Bou6: Hong Kong Issues through a Global Musical Lens
Israel Lai Rhapsody in Lingo
The chamber opera Bou6 premiered in Oxford in November 2019, at the height of Hong Kong’s protest movement. Inspired by the events leading up to the 1st July demonstration, the work distills core values from the movement and extends them beyond the city’s boundaries. While the contemporary art music industry predominantly exists as an outgrowth of the Western art music tradition, it has become a markedly global genre. The opera form, in particular, is firmly rooted in its European lineage. Bou6 itself aims to recontextualise Hong Kong’s events as an instance of social changes that resonate through history: the abstractness of the globalised and staged medium provides a platform for audiences of any culture to relate to the tragic characters.

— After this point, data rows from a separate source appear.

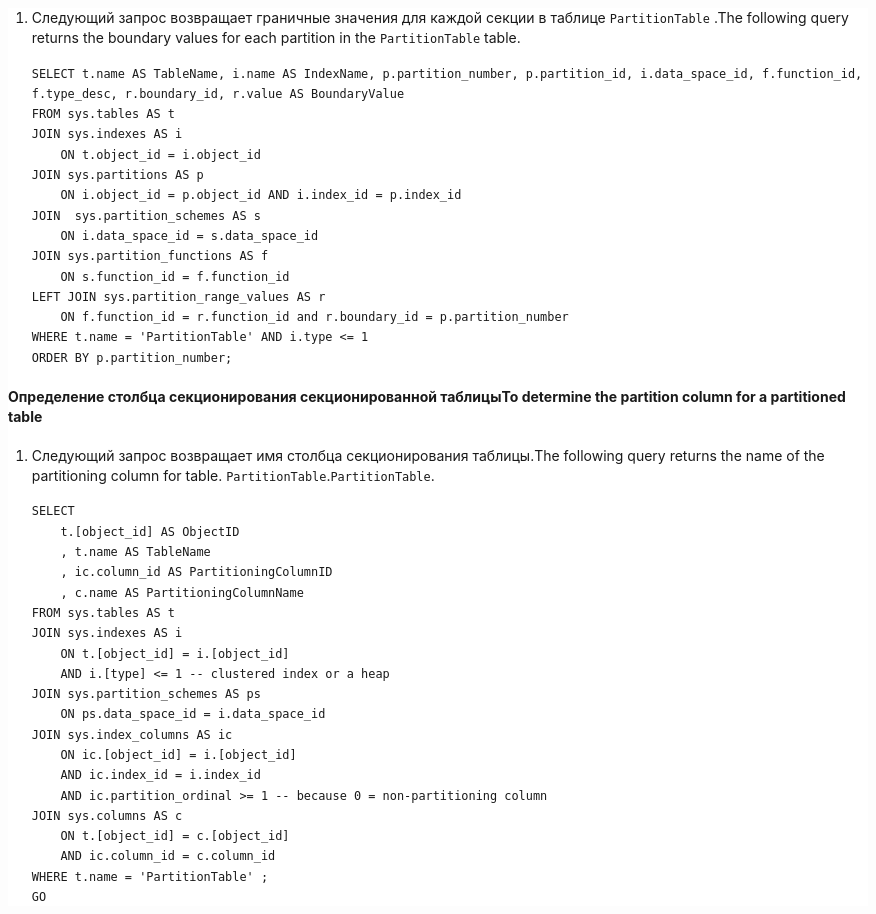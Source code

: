 1.  <span data-ttu-id="b9893-298">Следующий запрос возвращает граничные значения для каждой секции в таблице `PartitionTable` .</span><span class="sxs-lookup"><span data-stu-id="b9893-298">The following query returns the boundary values for each partition in the `PartitionTable` table.</span></span>  
  
    ```  
    SELECT t.name AS TableName, i.name AS IndexName, p.partition_number, p.partition_id, i.data_space_id, f.function_id, f.type_desc, r.boundary_id, r.value AS BoundaryValue   
    FROM sys.tables AS t  
    JOIN sys.indexes AS i  
        ON t.object_id = i.object_id  
    JOIN sys.partitions AS p  
        ON i.object_id = p.object_id AND i.index_id = p.index_id   
    JOIN  sys.partition_schemes AS s   
        ON i.data_space_id = s.data_space_id  
    JOIN sys.partition_functions AS f   
        ON s.function_id = f.function_id  
    LEFT JOIN sys.partition_range_values AS r   
        ON f.function_id = r.function_id and r.boundary_id = p.partition_number  
    WHERE t.name = 'PartitionTable' AND i.type <= 1  
    ORDER BY p.partition_number;  
    ```  
  
#### <a name="to-determine-the-partition-column-for-a-partitioned-table"></a><span data-ttu-id="b9893-299">Определение столбца секционирования секционированной таблицы</span><span class="sxs-lookup"><span data-stu-id="b9893-299">To determine the partition column for a partitioned table</span></span>  
  
1.  <span data-ttu-id="b9893-300">Следующий запрос возвращает имя столбца секционирования таблицы.</span><span class="sxs-lookup"><span data-stu-id="b9893-300">The following query returns the name of the partitioning column for table.</span></span> <span data-ttu-id="b9893-301">`PartitionTable`.</span><span class="sxs-lookup"><span data-stu-id="b9893-301">`PartitionTable`.</span></span>  
  
    ```  
    SELECT   
        t.[object_id] AS ObjectID   
        , t.name AS TableName   
        , ic.column_id AS PartitioningColumnID   
        , c.name AS PartitioningColumnName   
    FROM sys.tables AS t   
    JOIN sys.indexes AS i   
        ON t.[object_id] = i.[object_id]   
        AND i.[type] <= 1 -- clustered index or a heap   
    JOIN sys.partition_schemes AS ps   
        ON ps.data_space_id = i.data_space_id   
    JOIN sys.index_columns AS ic   
        ON ic.[object_id] = i.[object_id]   
        AND ic.index_id = i.index_id   
        AND ic.partition_ordinal >= 1 -- because 0 = non-partitioning column   
    JOIN sys.columns AS c   
        ON t.[object_id] = c.[object_id]   
        AND ic.column_id = c.column_id   
    WHERE t.name = 'PartitionTable' ;   
    GO  
    ```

This multimedia talk asks several questions on the identity of Bou6 against Hong Kong’s place in today’s globalised environment: musically speaking, it bears the signature of a Hong Kong-based composer, but incorporates the spirit of its European crew and singers; the libretto is written by a Hong Kong poet, drawing on strongly local sentiments, but expressed through the English language. Beyond its content, the work, with its theme and creative process, reaffirms Hong Kong culture as a global culture that can be pondered upon through the lens of an art form that is also going through globalisation. Even the location of the performance, including the venue’s historical connotations, the cultural composition of the audience and the team, the historical ties between the UK and Hong Kong, raises questions about the significance of this performativity. Intertextual references in the music and visuals, amplified by a multicultural production team, link symbols in Hong Kong to this culturally independent plane of communication. Hence this talk is all about bridges: globalising a local message and localising a global art form.